Five different legislative proposals were introduced to overhaul U.S. antitrust law recently. These proposals are antithetical to the nature of antitrust laws, will harm consumers, reduce consumer choice, deaden the economic incentives and replace the wisdom of the marketplace with rules that second-guess the market.

Simply put, consumers will lose if these proposals are adopted.

Congress designed the antitrust laws to be flexible enough to evolve as courts interpreted the law, economic learning evolved, and business practices changed. The belief was generalist courts providing a common law of antitrust would be far more effective than the wooden hand of direct regulation, attempting to limit market size or prices, or trying to manage the state of the market.
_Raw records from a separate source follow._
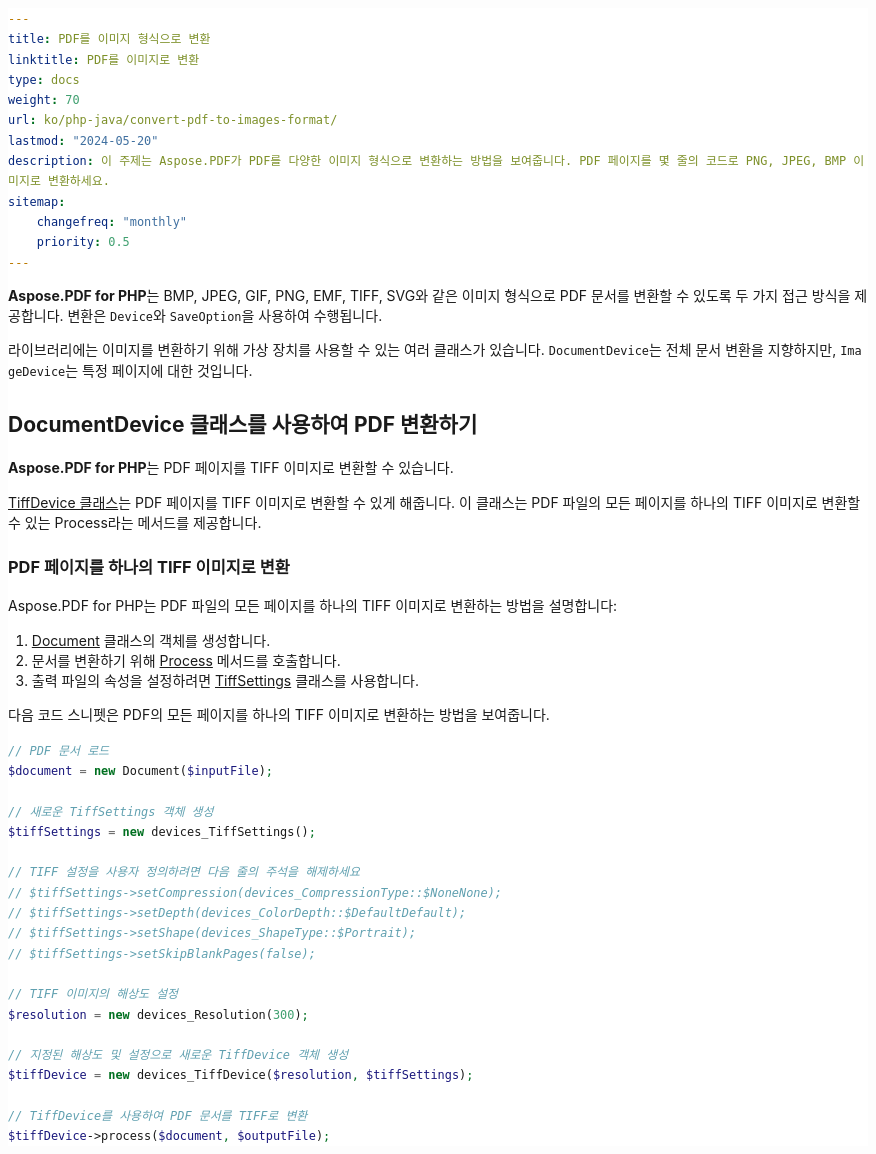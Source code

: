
 ```yaml
---
title: PDF를 이미지 형식으로 변환
linktitle: PDF를 이미지로 변환
type: docs
weight: 70
url: ko/php-java/convert-pdf-to-images-format/
lastmod: "2024-05-20"
description: 이 주제는 Aspose.PDF가 PDF를 다양한 이미지 형식으로 변환하는 방법을 보여줍니다. PDF 페이지를 몇 줄의 코드로 PNG, JPEG, BMP 이미지로 변환하세요.
sitemap:
    changefreq: "monthly"
    priority: 0.5
---
```


**Aspose.PDF for PHP**는 BMP, JPEG, GIF, PNG, EMF, TIFF, SVG와 같은 이미지 형식으로 PDF 문서를 변환할 수 있도록 두 가지 접근 방식을 제공합니다. 변환은 `Device`와 `SaveOption`을 사용하여 수행됩니다.

라이브러리에는 이미지를 변환하기 위해 가상 장치를 사용할 수 있는 여러 클래스가 있습니다. `DocumentDevice`는 전체 문서 변환을 지향하지만, `ImageDevice`는 특정 페이지에 대한 것입니다.

## DocumentDevice 클래스를 사용하여 PDF 변환하기

**Aspose.PDF for PHP**는 PDF 페이지를 TIFF 이미지로 변환할 수 있습니다.

[TiffDevice 클래스](https://reference.aspose.com/pdf/java/com.aspose.pdf.devices/tiffdevice)는 PDF 페이지를 TIFF 이미지로 변환할 수 있게 해줍니다.
 이 클래스는 PDF 파일의 모든 페이지를 하나의 TIFF 이미지로 변환할 수 있는 Process라는 메서드를 제공합니다.

### PDF 페이지를 하나의 TIFF 이미지로 변환

Aspose.PDF for PHP는 PDF 파일의 모든 페이지를 하나의 TIFF 이미지로 변환하는 방법을 설명합니다:

1. [Document](https://reference.aspose.com/pdf/java/com.aspose.pdf/Document) 클래스의 객체를 생성합니다.
1. 문서를 변환하기 위해 [Process](https://reference.aspose.com/pdf/java/com.aspose.pdf.devices/DocumentDevice#process-com.aspose.pdf.IDocument-int-int-java.io.OutputStream-) 메서드를 호출합니다.
1. 출력 파일의 속성을 설정하려면 [TiffSettings](https://reference.aspose.com/pdf/java/com.aspose.pdf.devices/TiffSettings) 클래스를 사용합니다.

다음 코드 스니펫은 PDF의 모든 페이지를 하나의 TIFF 이미지로 변환하는 방법을 보여줍니다.

```php
// PDF 문서 로드
$document = new Document($inputFile);

// 새로운 TiffSettings 객체 생성
$tiffSettings = new devices_TiffSettings();

// TIFF 설정을 사용자 정의하려면 다음 줄의 주석을 해제하세요
// $tiffSettings->setCompression(devices_CompressionType::$NoneNone);
// $tiffSettings->setDepth(devices_ColorDepth::$DefaultDefault);
// $tiffSettings->setShape(devices_ShapeType::$Portrait);
// $tiffSettings->setSkipBlankPages(false);

// TIFF 이미지의 해상도 설정
$resolution = new devices_Resolution(300);

// 지정된 해상도 및 설정으로 새로운 TiffDevice 객체 생성
$tiffDevice = new devices_TiffDevice($resolution, $tiffSettings);

// TiffDevice를 사용하여 PDF 문서를 TIFF로 변환
$tiffDevice->process($document, $outputFile);
```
Time after time, this flexible nature has been vital to check potential anticompetitive harms while retaining the incentives of a free market.

First, there is proposed legislation supposedly prohibiting self-preferencing, but would it prohibit a firm from coming out with its own product and selling that product at a low price? That would be problematic to any American balancing a budget. Imagine walking into a Costco store and finding there were no Kirkland products. Not only would consumers lose the benefit of those lower cost products, but they would also lose the benefit of the competition created by those products.
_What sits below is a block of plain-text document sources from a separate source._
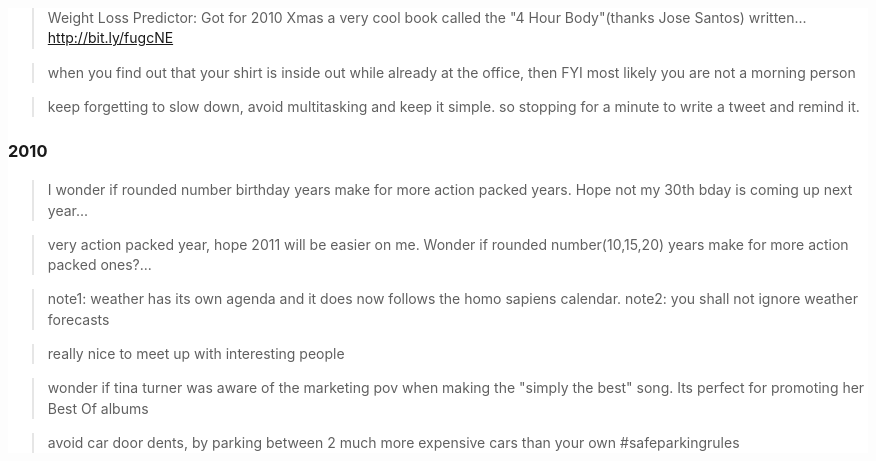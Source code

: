 <blockquote about="{{page.url}}#2011-02-06" property="dcterms:date" datatype="xsd:date" content="2011-02-06">
<p property='dcterms:description'>Weight Loss Predictor:  Got for 2010 Xmas a very cool book called the "4 Hour Body"(thanks Jose Santos) written... <a href='http://bit.ly/fugcNE'>http://bit.ly/fugcNE</a>
</p></blockquote>

<blockquote about="{{page.url}}#2011-02-02" property="dcterms:date" datatype="xsd:date" content="2011-02-02">
<p property='dcterms:description'>when you find out that your shirt is inside out while already at the office, then FYI most likely you are not a morning person
</p></blockquote>

<blockquote about="{{page.url}}#2011-01-25" property="dcterms:date" datatype="xsd:date" content="2011-01-25">
<p property='dcterms:description'>keep forgetting to slow down, avoid multitasking and keep it simple. so stopping for a minute to write a tweet and remind it.
</p></blockquote>

### 2010

<blockquote about="{{page.url}}#2010-12-31b" property="dcterms:date" datatype="xsd:date" content="2010-12-31">
<p property='dcterms:description'>I wonder if rounded number birthday years make for more action packed years. Hope not my 30th bday is coming up next year...
</p></blockquote>

<blockquote about="{{page.url}}#2010-12-31" property="dcterms:date" datatype="xsd:date" content="2010-12-31">
<p property='dcterms:description'>very action packed year, hope 2011 will be easier on me. Wonder if rounded number(10,15,20) years make for more action packed ones?...
</p></blockquote>

<blockquote about="{{page.url}}#2010-12-27" property="dcterms:date" datatype="xsd:date" content="2010-12-27">
<p property='dcterms:description'>note1: weather has its own agenda and it does now follows the homo sapiens calendar. note2: you shall not ignore weather forecasts
</p></blockquote>

<blockquote about="{{page.url}}#2010-12-23" property="dcterms:date" datatype="xsd:date" content="2010-12-23">
<p property='dcterms:description'>really nice to meet up with interesting people
</p></blockquote>

<blockquote about="{{page.url}}#2010-12-23b" property="dcterms:date" datatype="xsd:date" content="2010-12-23">
<p property='dcterms:description'>wonder if tina turner was aware of the marketing pov when making the "simply the best" song. Its perfect for promoting her Best Of albums
</p></blockquote>

<blockquote about="{{page.url}}#2010-12-22" property="dcterms:date" datatype="xsd:date" content="2010-12-22">
<p property='dcterms:description'>avoid car door dents, by parking between 2 much more expensive cars than your own #safeparkingrules
</p></blockquote>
Perhaps the theory is that any kind of vertical integration might be anticompetitive, so we should limit tech giants to one or two categories and not allow them to vertically integrate. What’s the result for consumers by limiting firms to individual silos? Inefficiency, increased costs, confusion. Imagine if you were to buy several items from your favorite e-commerce store, but instead of paying one bill at check out, you had to pay 20 bills.

Another bill says big tech firms simply can’t buy any other company. Antitrust laws clearly prohibit anticompetitive mergers, and the agencies are willing to challenge acquisitions by tech giants – such as Visa’s acquisition of Plaid. Many startups are created with the hopes of ultimately being acquired; limiting the set of suitors may dampen that incentive to create a new firm or product. An absolute prohibition simply does not make sense.
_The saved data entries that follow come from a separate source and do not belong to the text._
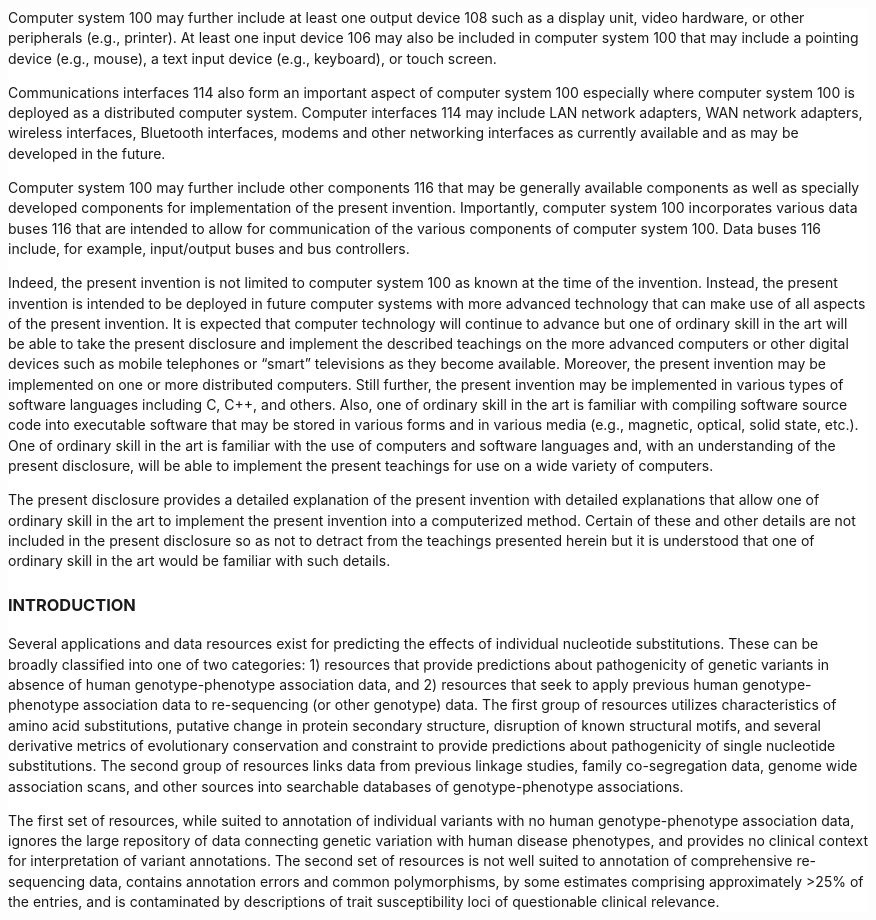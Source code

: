 Computer system 100 may further include at least one output device 108 such as a display unit, video hardware, or other peripherals (e.g., printer). At least one input device 106 may also be included in computer system 100 that may include a pointing device (e.g., mouse), a text input device (e.g., keyboard), or touch screen.

Communications interfaces 114 also form an important aspect of computer system 100 especially where computer system 100 is deployed as a distributed computer system. Computer interfaces 114 may include LAN network adapters, WAN network adapters, wireless interfaces, Bluetooth interfaces, modems and other networking interfaces as currently available and as may be developed in the future.

Computer system 100 may further include other components 116 that may be generally available components as well as specially developed components for implementation of the present invention. Importantly, computer system 100 incorporates various data buses 116 that are intended to allow for communication of the various components of computer system 100. Data buses 116 include, for example, input/output buses and bus controllers.

Indeed, the present invention is not limited to computer system 100 as known at the time of the invention. Instead, the present invention is intended to be deployed in future computer systems with more advanced technology that can make use of all aspects of the present invention. It is expected that computer technology will continue to advance but one of ordinary skill in the art will be able to take the present disclosure and implement the described teachings on the more advanced computers or other digital devices such as mobile telephones or “smart” televisions as they become available. Moreover, the present invention may be implemented on one or more distributed computers. Still further, the present invention may be implemented in various types of software languages including C, C++, and others. Also, one of ordinary skill in the art is familiar with compiling software source code into executable software that may be stored in various forms and in various media (e.g., magnetic, optical, solid state, etc.). One of ordinary skill in the art is familiar with the use of computers and software languages and, with an understanding of the present disclosure, will be able to implement the present teachings for use on a wide variety of computers.

The present disclosure provides a detailed explanation of the present invention with detailed explanations that allow one of ordinary skill in the art to implement the present invention into a computerized method. Certain of these and other details are not included in the present disclosure so as not to detract from the teachings presented herein but it is understood that one of ordinary skill in the art would be familiar with such details.

### INTRODUCTION

Several applications and data resources exist for predicting the effects of individual nucleotide substitutions. These can be broadly classified into one of two categories: 1) resources that provide predictions about pathogenicity of genetic variants in absence of human genotype-phenotype association data, and 2) resources that seek to apply previous human genotype-phenotype association data to re-sequencing (or other genotype) data. The first group of resources utilizes characteristics of amino acid substitutions, putative change in protein secondary structure, disruption of known structural motifs, and several derivative metrics of evolutionary conservation and constraint to provide predictions about pathogenicity of single nucleotide substitutions. The second group of resources links data from previous linkage studies, family co-segregation data, genome wide association scans, and other sources into searchable databases of genotype-phenotype associations.

The first set of resources, while suited to annotation of individual variants with no human genotype-phenotype association data, ignores the large repository of data connecting genetic variation with human disease phenotypes, and provides no clinical context for interpretation of variant annotations. The second set of resources is not well suited to annotation of comprehensive re-sequencing data, contains annotation errors and common polymorphisms, by some estimates comprising approximately >25% of the entries, and is contaminated by descriptions of trait susceptibility loci of questionable clinical relevance.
Advocates might say the laws won’t harm consumers because it is limited only to firms with over $600 billion in assets. Would that make sense? The law has never condemned firms simply based on size. It would discourage firms to grow, compete and innovate.

History teaches a tough lesson on efforts to use antitrust to restrict the size of successful firms. There once was an antitrust case with a firm with a clear 90 percent market dominance. There was no evidence consumers were coerced or subservient or paid excessive prices, but there were numerous competitors lobbying against the company urging antitrust enforcement. So the Department of Justice (DOJ) sued.

Sound familiar? This market wasn’t today’s tech – it was shoes. The DOJ mounted a major assault against the business practices of U.S. Shoe which lasted for decades in the mid-20th century. Judge Wysanski decided U.S. Shoe’s market power was simply too great, and he imposed an order dividing up the corporation, requiring licensing of intellectual property and limiting its market share to 25 percent in the hopes that capping U.S. Shoe would strengthen the market and protect U.S. consumers and employees.  Instead, U.S. Shoe lost the incentive to integrate, compete, innovate and grow. Within two decades, the vast majority of shoe production moved overseas and the United States was no longer an innovator in the market.

There is a reason antitrust laws are known as the Magna Carta of economic freedom. They are simple sensible statements of law that protect the free market without unnecessary intrusion. Overhauling them as some members of the House are proposing could do real harm to consumers and the economy.